In the kitchen, she is kneading dough. We both know that I don’t give a rat’s ass about some stupid pot – with a bottom burned black from making too much pelau – sitting in the scrap of earth that we call ‘the garden’.

The clock behind the stove reads 3:35 p.m. She should be at the Gatcliffes, working.

“Why are you home?” I ask.

“Well, you see… we was very busy this week. The Mister had guests staying over. So in between making lunch and a bottle for the baby, I prop she up in the crib. I didn’t leave she long. But Miss Gabrielle find she. She tell me some story about how the baby can’t breathe. And give me big speech about how is God who send she to she daughter…”

The words are sandpaper rubbing my skin. That Gatcliffe job pays eighteen dollars an hour and they let her take home food after the family has eaten.

I want to pull that blasted pot from the garden and smash our house to nothing.

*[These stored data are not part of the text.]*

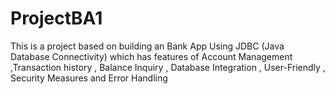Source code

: # ProjectBA1
This is a project based on building an Bank App Using JDBC (Java Database Connectivity) which has features of Account Management ,Transaction history , Balance Inquiry , Database Integration , User-Friendly , Security Measures and Error Handling 
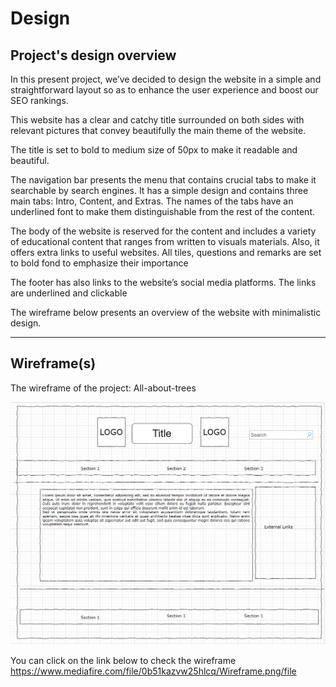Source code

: # Design

## Project's design overview

In this present project, we’ve decided to design the website in a simple and straightforward layout so as to enhance the user experience and boost our SEO rankings.

This website has a clear and catchy title surrounded on both sides with relevant pictures that convey beautifully the main theme of the website.

The title is set to bold to medium size of 50px to make it readable and beautiful.

The navigation bar presents the menu that contains crucial tabs to make it searchable by search engines. It has a simple design and contains three main tabs: Intro, Content, and Extras. The names of the tabs have an underlined font to make them distinguishable from the rest of the content.

The body of the website is reserved for the content and includes a variety of educational content that ranges from written to visuals materials. Also, it offers extra links to useful websites. All tiles, questions and remarks are set to bold fond to emphasize their importance

The footer has also links to the website’s social media platforms. The links are underlined and clickable

The wireframe below presents an overview of the website with minimalistic design.

<!-- give an overview of your project's design -->
<!-- describe the reasoning behind your group's design and wireframe -->
<!-- include other centralized decisions like fonts, palates, ... -->

---

## Wireframe(s)

The wireframe of the project: All-about-trees

![Wireframe](/planning/Wireframe.png)
<!-- provide a link to your wireframe documenting on Figma, or wherever it is -->
You can click on the link below to check the wireframe
<https://www.mediafire.com/file/0b51kazvw25hlcq/Wireframe.png/file>

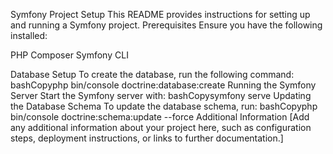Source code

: Symfony Project Setup
This README provides instructions for setting up and running a Symfony project.
Prerequisites
Ensure you have the following installed:

PHP
Composer
Symfony CLI

Database Setup
To create the database, run the following command:
bashCopyphp bin/console doctrine:database:create
Running the Symfony Server
Start the Symfony server with:
bashCopysymfony serve
Updating the Database Schema
To update the database schema, run:
bashCopyphp bin/console doctrine:schema:update --force
Additional Information
[Add any additional information about your project here, such as configuration steps, deployment instructions, or links to further documentation.]
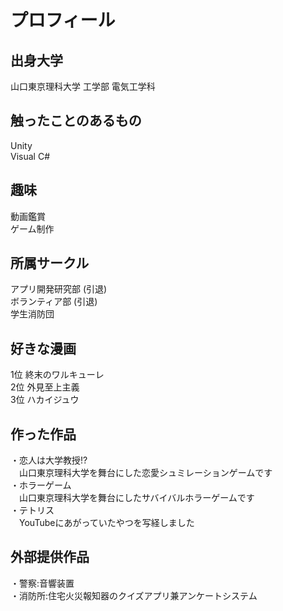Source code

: # プロフィール<br>
## 出身大学
山口東京理科大学 工学部 電気工学科<br>
## 触ったことのあるもの
Unity<br>Visual C#
## 趣味
動画鑑賞<br>ゲーム制作
## 所属サークル
アプリ開発研究部 (引退)<br>ボランティア部 (引退)<br>学生消防団
## 好きな漫画
1位 終末のワルキューレ<br>
2位 外見至上主義<br>
3位 ハカイジュウ
## 作った作品
・恋人は大学教授!?<br>　山口東京理科大学を舞台にした恋愛シュミレーションゲームです<br>
・ホラーゲーム<br>　山口東京理科大学を舞台にしたサバイバルホラーゲームです<br>
・テトリス<br>　YouTubeにあがっていたやつを写経しました<br>
## 外部提供作品
・警察:音響装置<br>
・消防所:住宅火災報知器のクイズアプリ兼アンケートシステム
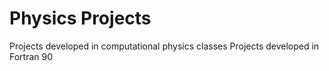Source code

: # Physics Projects
 Projects developed in computational physics classes
 Projects developed in Fortran 90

I want to tear at that part of my mother that thinks it is okay to leave a baby propped up in its crib.

Jesus, fuck, shit. Don’t I deserve at least one parent who isn’t a total piece of shit?

“So I tell your father you will come down to he bar this Saturday coming. He say he will pay you twenty dollars an hour.”

“This Saturday?”

“Marcus, I know you studying and already have that small work by Chin’s at night, but just until I get something…”

“I’m busy this Saturday.”

“You busy?”

“With my play.”

“But, you only getting paid for that after they sell tickets.”

“Yes, but if I want to get paid at all I have to rehearse.”

“Is just one Saturday. Tell them you sick.”

I am sick. I want the catharsis of raining cuss words on this church-going woman until she knows how living here shreds my dreams.

I try to hold on to Hamlet’s lines and Ophelia’s eyes when I walk up my hill. But it’s hard to hold on to poetry when my head is crowded with, “Marcus, we have no water”, “Marcus, you done by Chin already?” and “Marcus, I fire the job.”

Please, please-please, God. Give me this – just one date. Give me an hour to untie my tongue so Ophelia can know me when someone else’s words aren’t in my mouth. Give me the chance to let go of this hill in Diego Martin for one hour.



“You listening to me?”



The dry season is back with a vengeance, and one cheap plastic fan can’t hold it at bay. The sweat slicking my back has made my T-shirt a second skin. I’ve been holding my phone for almost an hour.


Call him!


“Hey Pops. Marcus here. Look, I can’t make it this Saturday. I’m so sorry.”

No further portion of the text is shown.